── Data for this task

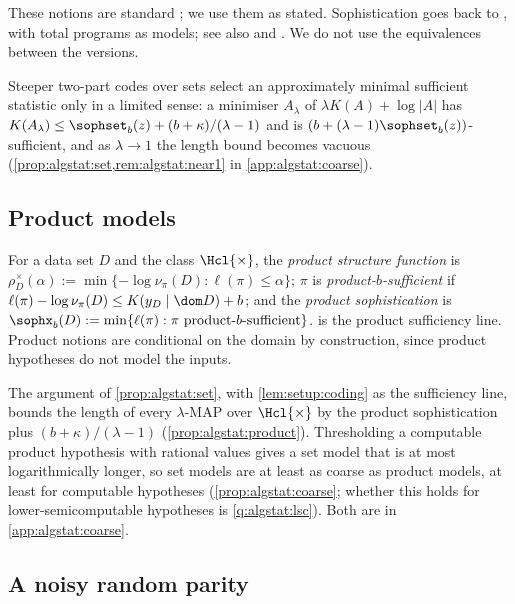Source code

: These notions are standard \citep{gacs2001algorithmic,vereshchagin2004kolmogorov,vereshchagin2017algorithmic}; we use them as stated. Sophistication goes back to \citet{koppel1987complexity,koppel1991almost}, with total programs as models; see also \citet{vitanyi2006meaningful} and \citet{antunes2009sophistication}. We do not use the equivalences between the versions.

Steeper two-part codes over sets select an approximately minimal sufficient statistic only in a limited sense: a minimiser $A_\lambda$ of $\lambda K(A)+\log|A|$ has $K(A_\lambda)\le\sophset_b(z)+(b+\kappa)/(\lambda-1)$ and is $(b+(\lambda-1)\sophset_b(z))$-sufficient, and as $\lambda\to1$ the length bound becomes vacuous (\cref{prop:algstat:set,rem:algstat:near1} in \cref{app:algstat:coarse}).

\subsection{Product models}\label{sec:algstat:product}

\begin{definition}\label{def:algstat:product}
For a data set $D$ and the class $\Hcl{\times}$, the \emph{product structure function} is $\rho^\times_D(\alpha):=\min\{-\log\nu_\pi(D):\ell(\pi)\le\alpha\}$; $\pi$ is \emph{product-$b$-sufficient} if $\ell(\pi)-\log\nu_\pi(D)\le K(y_D\mid\dom D)+b$; and the \emph{product sophistication} is $\sophx_b(D):=\min\{\ell(\pi):\pi\text{ product-$b$-sufficient}\}$.  is the product sufficiency line. Product notions are conditional on the domain by construction, since product hypotheses do not model the inputs.
\end{definition}

The argument of \cref{prop:algstat:set}, with \cref{lem:setup:coding} as the sufficiency line, bounds the length of every $\lambda$-MAP over $\Hcl{\times}$ by the product sophistication plus $(b+\kappa)/(\lambda-1)$ (\cref{prop:algstat:product}). Thresholding a computable product hypothesis with rational values gives a set model that is at most logarithmically longer, so set models are at least as coarse as product models, at least for computable hypotheses (\cref{prop:algstat:coarse}; whether this holds for lower-semicomputable hypotheses is \cref{q:algstat:lsc}). Both are in \cref{app:algstat:coarse}.

\subsection{A noisy random parity}\label{sec:algstat:parity}

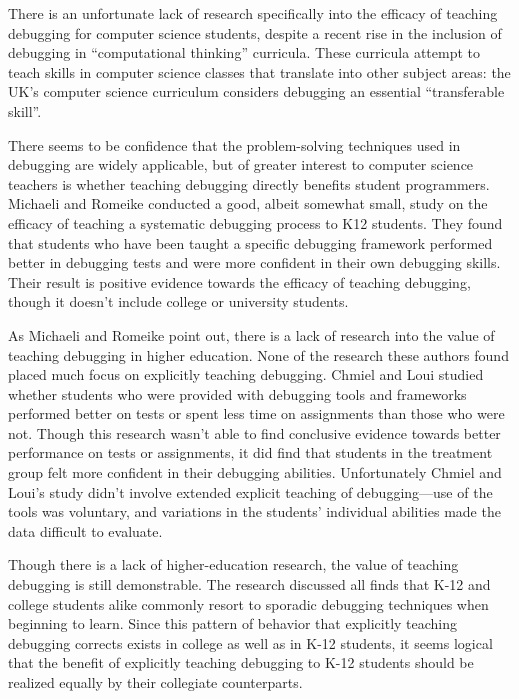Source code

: \documentclass[12pt]{article}
\begin{document}
There is an unfortunate lack of research specifically into the
efficacy of teaching debugging for computer science students, despite
a recent rise in the inclusion of debugging in ``computational
thinking'' curricula\cite{10.1145/3361721.3361724}.  These
curricula attempt to teach skills in computer science classes that
translate into other subject areas: the UK's computer science
curriculum considers debugging an essential ``transferable
skill''\cite{10.1145/2602484}.\par

There seems to be confidence that the problem-solving techniques used
in debugging are widely applicable, but of greater interest to
computer science teachers is whether teaching debugging directly
benefits student programmers.  Michaeli and Romeike conducted a good,
albeit somewhat small, study on the efficacy of teaching a systematic
debugging process to K12 students.  They found that students who have
been taught a specific debugging framework performed better in
debugging tests and were more confident in their own debugging
skills\cite{10.1145/3361721.3361724}.  Their result is positive
evidence towards the efficacy of teaching debugging, though it doesn't
include college or university students.\par

As Michaeli and Romeike point out, there is a lack of research into
the value of teaching debugging in higher education.  None of the
research these authors found placed much focus on explicitly teaching
debugging.  Chmiel and Loui studied whether students who were provided
with debugging tools and frameworks performed better on tests or spent
less time on assignments than those who were
not\cite{10.1145/971300.971310}.  Though this research wasn't able to
find conclusive evidence towards better performance on tests or
assignments, it did find that students in the treatment group felt
more confident in their debugging abilities.  Unfortunately Chmiel and
Loui's study didn't involve extended explicit teaching of
debugging---use of the tools was voluntary, and variations in the
students' individual abilities made the data difficult to
evaluate.\par

Though there is a lack of higher-education research, the value of
teaching debugging is still demonstrable.  The research discussed all
finds that K-12 and college students alike commonly resort to sporadic
debugging techniques when beginning to learn.  Since this pattern of
behavior that explicitly teaching debugging corrects exists in college
as well as in K-12 students, it seems logical that the benefit of
explicitly teaching debugging to K-12 students should be realized
equally by their collegiate counterparts.\par
\end{document}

────

[Instructions for the task] Every record above should be written out again exactly; the pictures stay out of the copy.

[Answer to this task]
Source code

: These notions are standard \citep{gacs2001algorithmic,vereshchagin2004kolmogorov,vereshchagin2017algorithmic}; we use them as stated. Sophistication goes back to \citet{koppel1987complexity,koppel1991almost}, with total programs as models; see also \citet{vitanyi2006meaningful} and \citet{antunes2009sophistication}. We do not use the equivalences between the versions.

Steeper two-part codes over sets select an approximately minimal sufficient statistic only in a limited sense: a minimiser $A_\lambda$ of $\lambda K(A)+\log|A|$ has $K(A_\lambda)\le\sophset_b(z)+(b+\kappa)/(\lambda-1)$ and is $(b+(\lambda-1)\sophset_b(z))$-sufficient, and as $\lambda\to1$ the length bound becomes vacuous (\cref{prop:algstat:set,rem:algstat:near1} in \cref{app:algstat:coarse}).

\subsection{Product models}\label{sec:algstat:product}

\begin{definition}\label{def:algstat:product}
For a data set $D$ and the class $\Hcl{\times}$, the \emph{product structure function} is $\rho^\times_D(\alpha):=\min\{-\log\nu_\pi(D):\ell(\pi)\le\alpha\}$; $\pi$ is \emph{product-$b$-sufficient} if $\ell(\pi)-\log\nu_\pi(D)\le K(y_D\mid\dom D)+b$; and the \emph{product sophistication} is $\sophx_b(D):=\min\{\ell(\pi):\pi\text{ product-$b$-sufficient}\}$.  is the product sufficiency line. Product notions are conditional on the domain by construction, since product hypotheses do not model the inputs.
\end{definition}

The argument of \cref{prop:algstat:set}, with \cref{lem:setup:coding} as the sufficiency line, bounds the length of every $\lambda$-MAP over $\Hcl{\times}$ by the product sophistication plus $(b+\kappa)/(\lambda-1)$ (\cref{prop:algstat:product}). Thresholding a computable product hypothesis with rational values gives a set model that is at most logarithmically longer, so set models are at least as coarse as product models, at least for computable hypotheses (\cref{prop:algstat:coarse}; whether this holds for lower-semicomputable hypotheses is \cref{q:algstat:lsc}). Both are in \cref{app:algstat:coarse}.

\subsection{A noisy random parity}\label{sec:algstat:parity}

Source code

: \documentclass[12pt]{article}
\begin{document}
There is an unfortunate lack of research specifically into the
efficacy of teaching debugging for computer science students, despite
a recent rise in the inclusion of debugging in ``computational
thinking'' curricula\cite{10.1145/3361721.3361724}.  These
curricula attempt to teach skills in computer science classes that
translate into other subject areas: the UK's computer science
curriculum considers debugging an essential ``transferable
skill''\cite{10.1145/2602484}.\par

There seems to be confidence that the problem-solving techniques used
in debugging are widely applicable, but of greater interest to
computer science teachers is whether teaching debugging directly
benefits student programmers.  Michaeli and Romeike conducted a good,
albeit somewhat small, study on the efficacy of teaching a systematic
debugging process to K12 students.  They found that students who have
been taught a specific debugging framework performed better in
debugging tests and were more confident in their own debugging
skills\cite{10.1145/3361721.3361724}.  Their result is positive
evidence towards the efficacy of teaching debugging, though it doesn't
include college or university students.\par

As Michaeli and Romeike point out, there is a lack of research into
the value of teaching debugging in higher education.  None of the
research these authors found placed much focus on explicitly teaching
debugging.  Chmiel and Loui studied whether students who were provided
with debugging tools and frameworks performed better on tests or spent
less time on assignments than those who were
not\cite{10.1145/971300.971310}.  Though this research wasn't able to
find conclusive evidence towards better performance on tests or
assignments, it did find that students in the treatment group felt
more confident in their debugging abilities.  Unfortunately Chmiel and
Loui's study didn't involve extended explicit teaching of
debugging---use of the tools was voluntary, and variations in the
students' individual abilities made the data difficult to
evaluate.\par

Though there is a lack of higher-education research, the value of
teaching debugging is still demonstrable.  The research discussed all
finds that K-12 and college students alike commonly resort to sporadic
debugging techniques when beginning to learn.  Since this pattern of
behavior that explicitly teaching debugging corrects exists in college
as well as in K-12 students, it seems logical that the benefit of
explicitly teaching debugging to K-12 students should be realized
equally by their collegiate counterparts.\par
\end{document}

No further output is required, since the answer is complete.